------ Material for this exercise

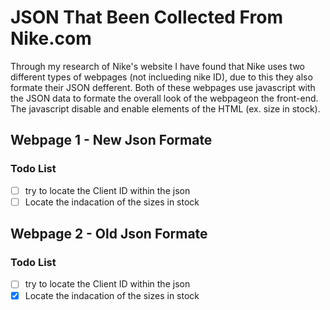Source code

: # JSON That Been Collected From Nike.com

Through my research of Nike's website I have found that Nike uses two different types of webpages (not inclueding nike ID), due to this they also formate their JSON defferent. Both of these webpages use javascript with the JSON data to formate the overall look of the webpageon the front-end. The javascript disable and enable elements of the HTML (ex. size in stock).

## Webpage 1 - New Json Formate



### Todo List
- [ ] try to locate the Client ID within the json
- [ ] Locate the indacation of the sizes in stock

## Webpage 2 - Old Json Formate



### Todo List
- [ ] try to locate the Client ID within the json
- [x] Locate the indacation of the sizes in stock
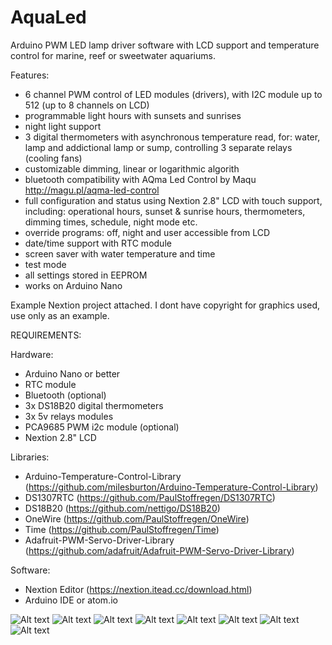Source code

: # AquaLed

Arduino PWM LED lamp driver software with LCD support and temperature control for marine, reef or sweetwater aquariums.

Features:
- 6 channel PWM control of LED modules (drivers), with I2C module up to 512 (up to 8 channels on LCD)
- programmable light hours with sunsets and sunrises
- night light support
- 3 digital thermometers with asynchronous temperature read, for: water, lamp and addictional lamp or sump, controlling 3 separate  relays (cooling fans)
- customizable dimming, linear or logarithmic algorith
- bluetooth compatibility with AQma Led Control by Maqu http://magu.pl/aqma-led-control
- full configuration and status using Nextion 2.8" LCD with touch support, including: operational hours, sunset & sunrise hours, thermometers, dimming times, schedule, night mode etc.
- override programs: off, night and user accessible from LCD
- date/time support with RTC module
- screen saver with water temperature and time
- test mode
- all settings stored in EEPROM
- works on Arduino Nano

Example Nextion project attached. I dont have copyright for graphics used, use only as an example.

REQUIREMENTS:

Hardware:
- Arduino Nano or better
- RTC module 
- Bluetooth (optional)
- 3x DS18B20 digital thermometers 
- 3x 5v relays modules
- PCA9685 PWM i2c module (optional)
- Nextion 2.8" LCD


Libraries:
- Arduino-Temperature-Control-Library (https://github.com/milesburton/Arduino-Temperature-Control-Library) 
- DS1307RTC (https://github.com/PaulStoffregen/DS1307RTC)
- DS18B20 (https://github.com/nettigo/DS18B20)
- OneWire (https://github.com/PaulStoffregen/OneWire)
- Time (https://github.com/PaulStoffregen/Time)
- Adafruit-PWM-Servo-Driver-Library (https://github.com/adafruit/Adafruit-PWM-Servo-Driver-Library)

Software:
- Nextion Editor (https://nextion.itead.cc/download.html)
- Arduino IDE or atom.io
 
![Alt text](http://pifpaf.pl/ftp/aqualed/ssen/0.jpg "AquaLed")
![Alt text](http://pifpaf.pl/ftp/aqualed/ssen/1.jpg "AquaLed")
![Alt text](http://pifpaf.pl/ftp/aqualed/ssen/2.jpg "AquaLed")
![Alt text](http://pifpaf.pl/ftp/aqualed/ssen/3.jpg "AquaLed")
![Alt text](http://pifpaf.pl/ftp/aqualed/ssen/4.jpg "AquaLed")
![Alt text](http://pifpaf.pl/ftp/aqualed/ssen/5.jpg "AquaLed")
![Alt text](http://pifpaf.pl/ftp/aqualed/ssen/6.jpg "AquaLed")
![Alt text](http://pifpaf.pl/ftp/aqualed/ssen/7.jpg "AquaLed")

------------

### Assignment
The full material above must be output verbatim, minus any pictures.

### Expected output
Source code

: # JSON That Been Collected From Nike.com

Through my research of Nike's website I have found that Nike uses two different types of webpages (not inclueding nike ID), due to this they also formate their JSON defferent. Both of these webpages use javascript with the JSON data to formate the overall look of the webpageon the front-end. The javascript disable and enable elements of the HTML (ex. size in stock).

## Webpage 1 - New Json Formate



### Todo List
- [ ] try to locate the Client ID within the json
- [ ] Locate the indacation of the sizes in stock

## Webpage 2 - Old Json Formate



### Todo List
- [ ] try to locate the Client ID within the json
- [x] Locate the indacation of the sizes in stock
Source code

: # AquaLed

Arduino PWM LED lamp driver software with LCD support and temperature control for marine, reef or sweetwater aquariums.

Features:
- 6 channel PWM control of LED modules (drivers), with I2C module up to 512 (up to 8 channels on LCD)
- programmable light hours with sunsets and sunrises
- night light support
- 3 digital thermometers with asynchronous temperature read, for: water, lamp and addictional lamp or sump, controlling 3 separate  relays (cooling fans)
- customizable dimming, linear or logarithmic algorith
- bluetooth compatibility with AQma Led Control by Maqu http://magu.pl/aqma-led-control
- full configuration and status using Nextion 2.8" LCD with touch support, including: operational hours, sunset & sunrise hours, thermometers, dimming times, schedule, night mode etc.
- override programs: off, night and user accessible from LCD
- date/time support with RTC module
- screen saver with water temperature and time
- test mode
- all settings stored in EEPROM
- works on Arduino Nano

Example Nextion project attached. I dont have copyright for graphics used, use only as an example.

REQUIREMENTS:

Hardware:
- Arduino Nano or better
- RTC module 
- Bluetooth (optional)
- 3x DS18B20 digital thermometers 
- 3x 5v relays modules
- PCA9685 PWM i2c module (optional)
- Nextion 2.8" LCD


Libraries:
- Arduino-Temperature-Control-Library (https://github.com/milesburton/Arduino-Temperature-Control-Library) 
- DS1307RTC (https://github.com/PaulStoffregen/DS1307RTC)
- DS18B20 (https://github.com/nettigo/DS18B20)
- OneWire (https://github.com/PaulStoffregen/OneWire)
- Time (https://github.com/PaulStoffregen/Time)
- Adafruit-PWM-Servo-Driver-Library (https://github.com/adafruit/Adafruit-PWM-Servo-Driver-Library)

Software:
- Nextion Editor (https://nextion.itead.cc/download.html)
- Arduino IDE or atom.io
 
![Alt text](http://pifpaf.pl/ftp/aqualed/ssen/0.jpg "AquaLed")
![Alt text](http://pifpaf.pl/ftp/aqualed/ssen/1.jpg "AquaLed")
![Alt text](http://pifpaf.pl/ftp/aqualed/ssen/2.jpg "AquaLed")
![Alt text](http://pifpaf.pl/ftp/aqualed/ssen/3.jpg "AquaLed")
![Alt text](http://pifpaf.pl/ftp/aqualed/ssen/4.jpg "AquaLed")
![Alt text](http://pifpaf.pl/ftp/aqualed/ssen/5.jpg "AquaLed")
![Alt text](http://pifpaf.pl/ftp/aqualed/ssen/6.jpg "AquaLed")
![Alt text](http://pifpaf.pl/ftp/aqualed/ssen/7.jpg "AquaLed")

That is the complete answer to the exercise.